Khalid bin Walid
Abū Sulaymān Khālid ibn al-Walīd ibn al-Mughīrah al-Makhzūmī (bahasa Arab: أبو سليمان خالد بن الوليد بن المغيرة المخزومي; 585–642), atau juga dikenal dengan Sayf Allāh al-Maslūl (bahasa Arab: سيف الله المسلول; Pedang Allah yang terhunus), beliau adalah Sahabat Nabi Muhammad SAW.
Khālid ibn al-Walīd خالد بن الوليد | |
---|---|
Julukan | Pedang Allah Yang Terhunus |
Lahir | 585 AD Mecca, Jazirah Arab |
Meninggal | 642 AD (umur 57) Homs, Syria |
Dikebumikan | Masjid Khalid ibn al-Walid |
Pengabdian | Kekhalifahan Rasyidin |
Dinas/cabang | Pasukan Rasyidin |
Lama dinas | 632–638 |
Pangkat | Panglima tertinggi |
Kesatuan | Pengawal berkuda |
Komandan | Panglima tertinggi (632–634) Komandan lapangan (634–638) Komandan Pengawal berkuda (634–638) Military Governor of Iraq (633–634) Gubernur Chalcis (Qinnasrin), Suriah(637–638) |
Selain dikenal sebagai Sahabat Nabi, beliau juga dikenal karena taktik militernya dan kecakapan dalam bidang militer. Dia adalah salah satu dari panglima-panglima perang penting yang tidak terkalahkan sepanjang kariernya, selain itu Khalid juga memimpin pasukan Madinah dibawah kekuasaan Nabi Muhammad dan juga penerusnya seperti Abu Bakar dan Umar Bin Khattab.[1]
Pada saat dibawah kepemimpinan militernyalah Jazirah Arabia untuk pertama kalinya dalam sejarah bersatu dalam satu entitas politik yaitu Kekhalifahan. Khalid mengkomandani pasukan muslim, walaupun pasukan muslim tersebut baru dibentu.
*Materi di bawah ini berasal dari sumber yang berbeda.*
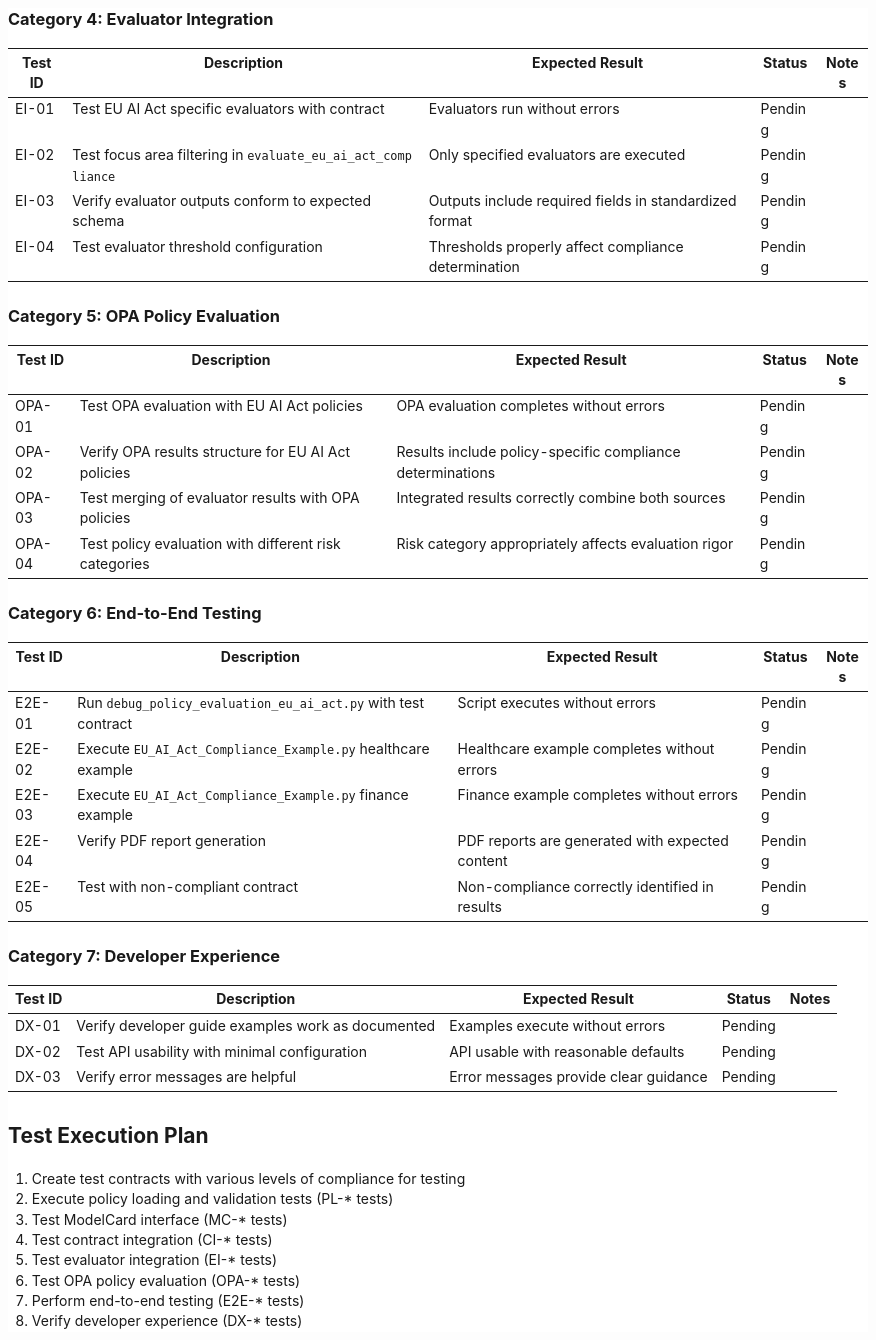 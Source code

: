### Category 4: Evaluator Integration

| Test ID | Description | Expected Result | Status | Notes |
|---------|-------------|-----------------|--------|-------|
| EI-01 | Test EU AI Act specific evaluators with contract | Evaluators run without errors | Pending | |
| EI-02 | Test focus area filtering in `evaluate_eu_ai_act_compliance` | Only specified evaluators are executed | Pending | |
| EI-03 | Verify evaluator outputs conform to expected schema | Outputs include required fields in standardized format | Pending | |
| EI-04 | Test evaluator threshold configuration | Thresholds properly affect compliance determination | Pending | |

### Category 5: OPA Policy Evaluation

| Test ID | Description | Expected Result | Status | Notes |
|---------|-------------|-----------------|--------|-------|
| OPA-01 | Test OPA evaluation with EU AI Act policies | OPA evaluation completes without errors | Pending | |
| OPA-02 | Verify OPA results structure for EU AI Act policies | Results include policy-specific compliance determinations | Pending | |
| OPA-03 | Test merging of evaluator results with OPA policies | Integrated results correctly combine both sources | Pending | |
| OPA-04 | Test policy evaluation with different risk categories | Risk category appropriately affects evaluation rigor | Pending | |

### Category 6: End-to-End Testing

| Test ID | Description | Expected Result | Status | Notes |
|---------|-------------|-----------------|--------|-------|
| E2E-01 | Run `debug_policy_evaluation_eu_ai_act.py` with test contract | Script executes without errors | Pending | |
| E2E-02 | Execute `EU_AI_Act_Compliance_Example.py` healthcare example | Healthcare example completes without errors | Pending | |
| E2E-03 | Execute `EU_AI_Act_Compliance_Example.py` finance example | Finance example completes without errors | Pending | |
| E2E-04 | Verify PDF report generation | PDF reports are generated with expected content | Pending | |
| E2E-05 | Test with non-compliant contract | Non-compliance correctly identified in results | Pending | |

### Category 7: Developer Experience

| Test ID | Description | Expected Result | Status | Notes |
|---------|-------------|-----------------|--------|-------|
| DX-01 | Verify developer guide examples work as documented | Examples execute without errors | Pending | |
| DX-02 | Test API usability with minimal configuration | API usable with reasonable defaults | Pending | |
| DX-03 | Verify error messages are helpful | Error messages provide clear guidance | Pending | |

## Test Execution Plan

1. Create test contracts with various levels of compliance for testing
2. Execute policy loading and validation tests (PL-* tests)
3. Test ModelCard interface (MC-* tests)
4. Test contract integration (CI-* tests)
5. Test evaluator integration (EI-* tests)
6. Test OPA policy evaluation (OPA-* tests)
7. Perform end-to-end testing (E2E-* tests)
8. Verify developer experience (DX-* tests)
Khalid dan pasukannya tidak pernah dikalahkan dalam lebih dari 100 pertempuran melawan Kekaisaran Byzantium, Kekaisaran Sassanid, dan sekutu-sekutu mereka termasuk juga suku-suku Arab di luar kekuasaan Khalifah.
Pencapaian strategis yang ia raih ialah penaklukan Arab selama Perang Riddah, Persia Mesopotamia dan Suriah Romawi hanya dalam waktu empat tahun pada tahun 632 ke 636. Khalid juga dikenang karena kemenangan telaknya pada Pertempuran Yamamah, Pertempuran Ullais, dan Pertempuran Firaz, dan kesuksesan taktiknya pada Pertempuran Walaja dan Pertempuran Yarmuk.[2]
Khalid bin Walid (Khalid anak al-Walid) berasal dari Suku Quraisy, klan yang melawan Nabi Muhammad. Dia memiliki peran vital dalam kemenangan orang Mekkah sewaktu Pertempuran Uhud melawan orang Muslim. Dia menjadi Mualaf dan masuk Islam, bergabung bersama Muhammad setelah terjadinya Perjanjian Hudaibiyyah serta berpartisipasi dalam berbagai ekspedisi untuk Muhammad, seperti Pertempuran Mu'tah. Ini merupakan pertempuran pertama antara orang Romawi dan Muslim. Khalid bin Walid melaporkan bahwa pertempuran tersebut amatlah sengit sampai-sampai dia menggunakan sembilan pedang, yang kesemuanya patah dalam pertempuran tersebut. Pada pertempuran Mu'tah, Khalid ditunjuk untuk menjadi panglima perang pengganti setelah ketiga panglima perang dalam Pertempuran Mu'tah yaitu Zaid bin Haritsah, lalu Jafar ibn Abi Talib, lalu Abdullah ibn Rawahah tewas terbunuh secara berurutan dalam pertempuran yang sengit itu.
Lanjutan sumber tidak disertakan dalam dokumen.